Opinion by
William W. Porter, J.,The rule is that registered taxes lose their lien after the expiration of five years from the first of January of the year following that for which they become due, unless suit be brought to recover the same and be duly proceeded in to judgment: Philadelphia v. Hiester, 142 Pa. 39; Philadelphia v. Kates, 150 Pa. 30. It is argued in this case that the taxes for the year 1883 were included in the lien filed,- and that the sci. fa. was not issued upon the lien until October 8, 1890. We are asked to say that the amount of the taxes for the year 1883 should be stricken from the judgment entered upon the sci. fa. It is to be noted not only that a judgment was entered on the sci. fa. in due course, but that a sci. fa. to revive was proceeded in to judgment entered May 20, 1896. This application to strike off was deferred until November 10, 1899. The judgment so *167entered and revived included tbe taxes for four different years. As to all of the years, save 1883, it was confessedly regular. The amounts of the claims for the several years were consolidated into one amount, which is the face of the judgment. How we are to strike off a part of an indivisible judgment it is difficult to see. The application must, in the first instance, therefore, be regarded as a motion to open. This invokes an equitable intervention. There is nothing in the plaintiff’s motion which appeals to the chancellor. The plaintiff does not say that he has paid his taxes, nor that he has any good reason for his failure to pay.

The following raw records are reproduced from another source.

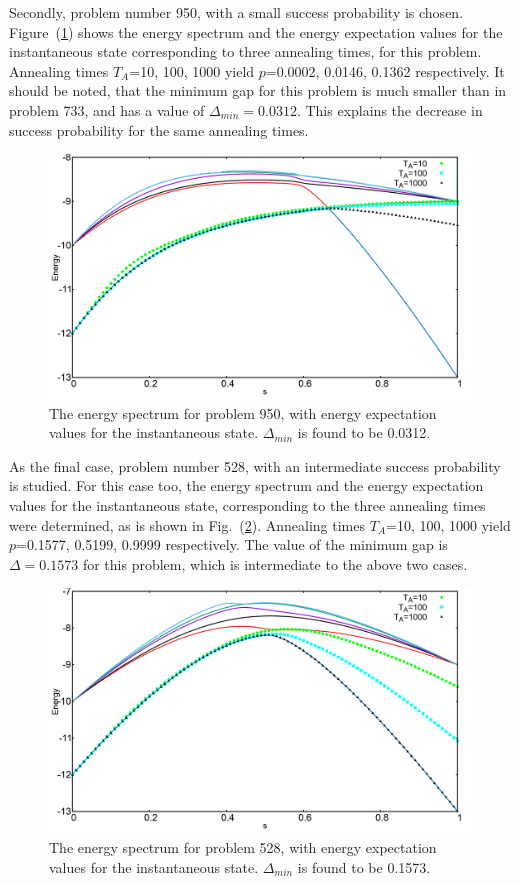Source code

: \documentclass[../main.tex]{subfiles}
\begin{document}
Secondly, problem number 950, with a small success probability is chosen. Figure~(\ref{fig:o3}) shows the energy spectrum and the energy expectation values for the instantaneous state corresponding to three annealing times, for this problem. Annealing  times $T_A$=10, 100, 1000 yield $p$=0.0002, 0.0146, 0.1362 respectively. It should be noted, that the minimum gap for this problem is much smaller than in problem 733, and has a value of $\Delta_{min} = 0.0312$. This explains the decrease in success probability for the same annealing times.\\
\begin{figure}[H]
\centering 
\includegraphics[scale=0.24]{950_s12_O.png}
\caption{The energy spectrum for problem 950, with energy expectation values for the instantaneous state. $\Delta_{min}$ is found to be 0.0312.}
\label{fig:o3}
\end{figure}


As the final case, problem number 528, with an intermediate success probability is studied. For this case too, the energy spectrum and the energy expectation values for the instantaneous state, corresponding to the three annealing times were determined, as is shown in Fig.~(\ref{fig:o4}). Annealing times $T_A$=10, 100, 1000 yield $p$=0.1577, 0.5199, 0.9999 respectively. The value of the minimum gap is $\Delta=0.1573$ for this problem, which is intermediate to the above two cases. 
\begin{figure}[H]
\centering 
\includegraphics[scale=0.24]{528_s12_O.png}
\caption{The energy spectrum for problem 528, with energy expectation values for the instantaneous state. $\Delta_{min}$ is found to be 0.1573.}
\label{fig:o4}
\end{figure}
\end{document}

The lien of the taxes for 1883 had undoubtedly expired before the issue of the sci. fa., but “ the taxes may be still due, though the lien is gone, and maybe collectible from the owner or from the property, if in the same hands: ” Philadelphia v. Kates, supra. No precedent has been cited by the appellant from the cases decided by the appellate courts for striking off a judgment founded upon a tax lien upon the grounds laid here. That may be fatal to the lien itself which, after the reduction of the lien to a judgment, may not be fatal to the judgment.
We are of opinion that no error was committed in this case by the refusal to strike off, and the order of the court below is, therefore, affirmed.